Plain-text document sources
- - - - - - -

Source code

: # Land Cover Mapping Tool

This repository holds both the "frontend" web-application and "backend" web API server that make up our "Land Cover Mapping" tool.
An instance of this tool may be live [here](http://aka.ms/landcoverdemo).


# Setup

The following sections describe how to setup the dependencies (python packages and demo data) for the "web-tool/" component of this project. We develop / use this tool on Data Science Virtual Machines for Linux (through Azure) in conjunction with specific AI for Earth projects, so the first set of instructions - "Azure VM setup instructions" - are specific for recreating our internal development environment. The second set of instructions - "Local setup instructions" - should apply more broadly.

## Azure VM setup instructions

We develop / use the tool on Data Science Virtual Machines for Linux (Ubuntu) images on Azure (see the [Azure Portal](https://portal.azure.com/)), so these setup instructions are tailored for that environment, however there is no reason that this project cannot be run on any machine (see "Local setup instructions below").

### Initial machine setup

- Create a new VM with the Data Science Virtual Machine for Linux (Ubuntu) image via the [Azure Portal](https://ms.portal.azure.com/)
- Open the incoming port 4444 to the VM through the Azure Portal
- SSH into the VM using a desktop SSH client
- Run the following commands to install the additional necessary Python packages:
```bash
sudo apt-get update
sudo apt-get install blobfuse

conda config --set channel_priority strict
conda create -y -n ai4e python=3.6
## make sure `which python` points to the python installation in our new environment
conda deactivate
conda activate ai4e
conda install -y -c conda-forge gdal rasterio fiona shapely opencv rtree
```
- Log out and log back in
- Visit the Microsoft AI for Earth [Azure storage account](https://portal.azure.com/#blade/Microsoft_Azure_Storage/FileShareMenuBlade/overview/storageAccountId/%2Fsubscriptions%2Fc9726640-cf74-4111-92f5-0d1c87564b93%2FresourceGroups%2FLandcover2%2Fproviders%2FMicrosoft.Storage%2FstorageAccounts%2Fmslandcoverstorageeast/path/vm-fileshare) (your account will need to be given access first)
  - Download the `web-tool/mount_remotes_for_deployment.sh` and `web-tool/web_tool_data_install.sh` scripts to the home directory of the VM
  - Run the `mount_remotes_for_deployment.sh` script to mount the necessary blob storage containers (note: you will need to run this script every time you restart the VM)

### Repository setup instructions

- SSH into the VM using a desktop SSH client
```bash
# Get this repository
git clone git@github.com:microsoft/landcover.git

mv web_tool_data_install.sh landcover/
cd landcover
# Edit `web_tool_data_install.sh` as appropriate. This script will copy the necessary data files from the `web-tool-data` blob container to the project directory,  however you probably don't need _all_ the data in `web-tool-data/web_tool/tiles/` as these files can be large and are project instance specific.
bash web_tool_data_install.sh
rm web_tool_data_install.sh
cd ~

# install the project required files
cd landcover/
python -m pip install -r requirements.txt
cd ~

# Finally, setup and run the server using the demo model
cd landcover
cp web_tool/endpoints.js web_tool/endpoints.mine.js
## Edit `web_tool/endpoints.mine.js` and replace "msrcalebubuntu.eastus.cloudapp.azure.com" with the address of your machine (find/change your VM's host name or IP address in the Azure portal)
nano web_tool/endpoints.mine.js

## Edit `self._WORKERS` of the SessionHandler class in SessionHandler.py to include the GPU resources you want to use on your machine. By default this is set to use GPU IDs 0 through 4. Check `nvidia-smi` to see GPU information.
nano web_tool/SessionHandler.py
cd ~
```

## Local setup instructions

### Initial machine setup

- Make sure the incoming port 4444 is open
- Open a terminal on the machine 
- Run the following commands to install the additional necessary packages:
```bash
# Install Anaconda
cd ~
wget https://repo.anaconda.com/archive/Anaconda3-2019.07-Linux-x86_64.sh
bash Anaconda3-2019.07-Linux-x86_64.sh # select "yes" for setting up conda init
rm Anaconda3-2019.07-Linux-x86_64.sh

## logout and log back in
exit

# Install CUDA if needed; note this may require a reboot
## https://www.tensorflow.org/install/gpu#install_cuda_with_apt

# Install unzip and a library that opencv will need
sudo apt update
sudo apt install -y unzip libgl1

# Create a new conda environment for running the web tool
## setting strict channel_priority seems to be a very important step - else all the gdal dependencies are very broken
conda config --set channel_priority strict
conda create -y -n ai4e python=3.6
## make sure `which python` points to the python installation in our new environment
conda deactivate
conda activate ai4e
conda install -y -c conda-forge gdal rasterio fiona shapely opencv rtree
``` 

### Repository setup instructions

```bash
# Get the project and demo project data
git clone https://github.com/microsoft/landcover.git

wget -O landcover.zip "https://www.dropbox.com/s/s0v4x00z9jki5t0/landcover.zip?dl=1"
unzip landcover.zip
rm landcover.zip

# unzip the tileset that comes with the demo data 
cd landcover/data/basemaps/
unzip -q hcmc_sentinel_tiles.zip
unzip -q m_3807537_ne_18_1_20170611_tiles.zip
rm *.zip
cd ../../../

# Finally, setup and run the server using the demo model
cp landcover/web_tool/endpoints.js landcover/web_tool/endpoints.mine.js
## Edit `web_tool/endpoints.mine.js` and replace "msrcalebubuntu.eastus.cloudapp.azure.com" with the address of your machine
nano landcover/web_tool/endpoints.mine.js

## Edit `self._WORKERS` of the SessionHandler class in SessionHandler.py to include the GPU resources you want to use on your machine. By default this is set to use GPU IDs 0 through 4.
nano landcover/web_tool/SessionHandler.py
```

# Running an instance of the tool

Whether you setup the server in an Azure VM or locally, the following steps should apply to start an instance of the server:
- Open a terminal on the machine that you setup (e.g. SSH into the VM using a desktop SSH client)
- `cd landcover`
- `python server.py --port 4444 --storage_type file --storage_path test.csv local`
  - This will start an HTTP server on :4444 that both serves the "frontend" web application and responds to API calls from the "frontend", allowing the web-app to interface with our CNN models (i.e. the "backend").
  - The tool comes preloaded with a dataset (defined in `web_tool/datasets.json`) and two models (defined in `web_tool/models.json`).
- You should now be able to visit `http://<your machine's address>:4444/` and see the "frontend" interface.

- - - - - - -

## Task directions
Repeat every entry word for word.

## Task answer
Source code

: # Land Cover Mapping Tool

This repository holds both the "frontend" web-application and "backend" web API server that make up our "Land Cover Mapping" tool.
An instance of this tool may be live [here](http://aka.ms/landcoverdemo).


# Setup

The following sections describe how to setup the dependencies (python packages and demo data) for the "web-tool/" component of this project. We develop / use this tool on Data Science Virtual Machines for Linux (through Azure) in conjunction with specific AI for Earth projects, so the first set of instructions - "Azure VM setup instructions" - are specific for recreating our internal development environment. The second set of instructions - "Local setup instructions" - should apply more broadly.

## Azure VM setup instructions

We develop / use the tool on Data Science Virtual Machines for Linux (Ubuntu) images on Azure (see the [Azure Portal](https://portal.azure.com/)), so these setup instructions are tailored for that environment, however there is no reason that this project cannot be run on any machine (see "Local setup instructions below").

### Initial machine setup

- Create a new VM with the Data Science Virtual Machine for Linux (Ubuntu) image via the [Azure Portal](https://ms.portal.azure.com/)
- Open the incoming port 4444 to the VM through the Azure Portal
- SSH into the VM using a desktop SSH client
- Run the following commands to install the additional necessary Python packages:
```bash
sudo apt-get update
sudo apt-get install blobfuse

conda config --set channel_priority strict
conda create -y -n ai4e python=3.6
## make sure `which python` points to the python installation in our new environment
conda deactivate
conda activate ai4e
conda install -y -c conda-forge gdal rasterio fiona shapely opencv rtree
```
- Log out and log back in
- Visit the Microsoft AI for Earth [Azure storage account](https://portal.azure.com/#blade/Microsoft_Azure_Storage/FileShareMenuBlade/overview/storageAccountId/%2Fsubscriptions%2Fc9726640-cf74-4111-92f5-0d1c87564b93%2FresourceGroups%2FLandcover2%2Fproviders%2FMicrosoft.Storage%2FstorageAccounts%2Fmslandcoverstorageeast/path/vm-fileshare) (your account will need to be given access first)
  - Download the `web-tool/mount_remotes_for_deployment.sh` and `web-tool/web_tool_data_install.sh` scripts to the home directory of the VM
  - Run the `mount_remotes_for_deployment.sh` script to mount the necessary blob storage containers (note: you will need to run this script every time you restart the VM)

### Repository setup instructions

- SSH into the VM using a desktop SSH client
```bash
# Get this repository
git clone git@github.com:microsoft/landcover.git

mv web_tool_data_install.sh landcover/
cd landcover
# Edit `web_tool_data_install.sh` as appropriate. This script will copy the necessary data files from the `web-tool-data` blob container to the project directory,  however you probably don't need _all_ the data in `web-tool-data/web_tool/tiles/` as these files can be large and are project instance specific.
bash web_tool_data_install.sh
rm web_tool_data_install.sh
cd ~

# install the project required files
cd landcover/
python -m pip install -r requirements.txt
cd ~

# Finally, setup and run the server using the demo model
cd landcover
cp web_tool/endpoints.js web_tool/endpoints.mine.js
## Edit `web_tool/endpoints.mine.js` and replace "msrcalebubuntu.eastus.cloudapp.azure.com" with the address of your machine (find/change your VM's host name or IP address in the Azure portal)
nano web_tool/endpoints.mine.js

## Edit `self._WORKERS` of the SessionHandler class in SessionHandler.py to include the GPU resources you want to use on your machine. By default this is set to use GPU IDs 0 through 4. Check `nvidia-smi` to see GPU information.
nano web_tool/SessionHandler.py
cd ~
```

## Local setup instructions

### Initial machine setup

- Make sure the incoming port 4444 is open
- Open a terminal on the machine 
- Run the following commands to install the additional necessary packages:
```bash
# Install Anaconda
cd ~
wget https://repo.anaconda.com/archive/Anaconda3-2019.07-Linux-x86_64.sh
bash Anaconda3-2019.07-Linux-x86_64.sh # select "yes" for setting up conda init
rm Anaconda3-2019.07-Linux-x86_64.sh

## logout and log back in
exit

# Install CUDA if needed; note this may require a reboot
## https://www.tensorflow.org/install/gpu#install_cuda_with_apt

# Install unzip and a library that opencv will need
sudo apt update
sudo apt install -y unzip libgl1

# Create a new conda environment for running the web tool
## setting strict channel_priority seems to be a very important step - else all the gdal dependencies are very broken
conda config --set channel_priority strict
conda create -y -n ai4e python=3.6
## make sure `which python` points to the python installation in our new environment
conda deactivate
conda activate ai4e
conda install -y -c conda-forge gdal rasterio fiona shapely opencv rtree
``` 

### Repository setup instructions

```bash
# Get the project and demo project data
git clone https://github.com/microsoft/landcover.git

wget -O landcover.zip "https://www.dropbox.com/s/s0v4x00z9jki5t0/landcover.zip?dl=1"
unzip landcover.zip
rm landcover.zip

# unzip the tileset that comes with the demo data 
cd landcover/data/basemaps/
unzip -q hcmc_sentinel_tiles.zip
unzip -q m_3807537_ne_18_1_20170611_tiles.zip
rm *.zip
cd ../../../

# Finally, setup and run the server using the demo model
cp landcover/web_tool/endpoints.js landcover/web_tool/endpoints.mine.js
## Edit `web_tool/endpoints.mine.js` and replace "msrcalebubuntu.eastus.cloudapp.azure.com" with the address of your machine
nano landcover/web_tool/endpoints.mine.js

## Edit `self._WORKERS` of the SessionHandler class in SessionHandler.py to include the GPU resources you want to use on your machine. By default this is set to use GPU IDs 0 through 4.
nano landcover/web_tool/SessionHandler.py
```

# Running an instance of the tool

Whether you setup the server in an Azure VM or locally, the following steps should apply to start an instance of the server:
- Open a terminal on the machine that you setup (e.g. SSH into the VM using a desktop SSH client)
- `cd landcover`
- `python server.py --port 4444 --storage_type file --storage_path test.csv local`
  - This will start an HTTP server on :4444 that both serves the "frontend" web application and responds to API calls from the "frontend", allowing the web-app to interface with our CNN models (i.e. the "backend").
  - The tool comes preloaded with a dataset (defined in `web_tool/datasets.json`) and two models (defined in `web_tool/models.json`).
- You should now be able to visit `http://<your machine's address>:4444/` and see the "frontend" interface.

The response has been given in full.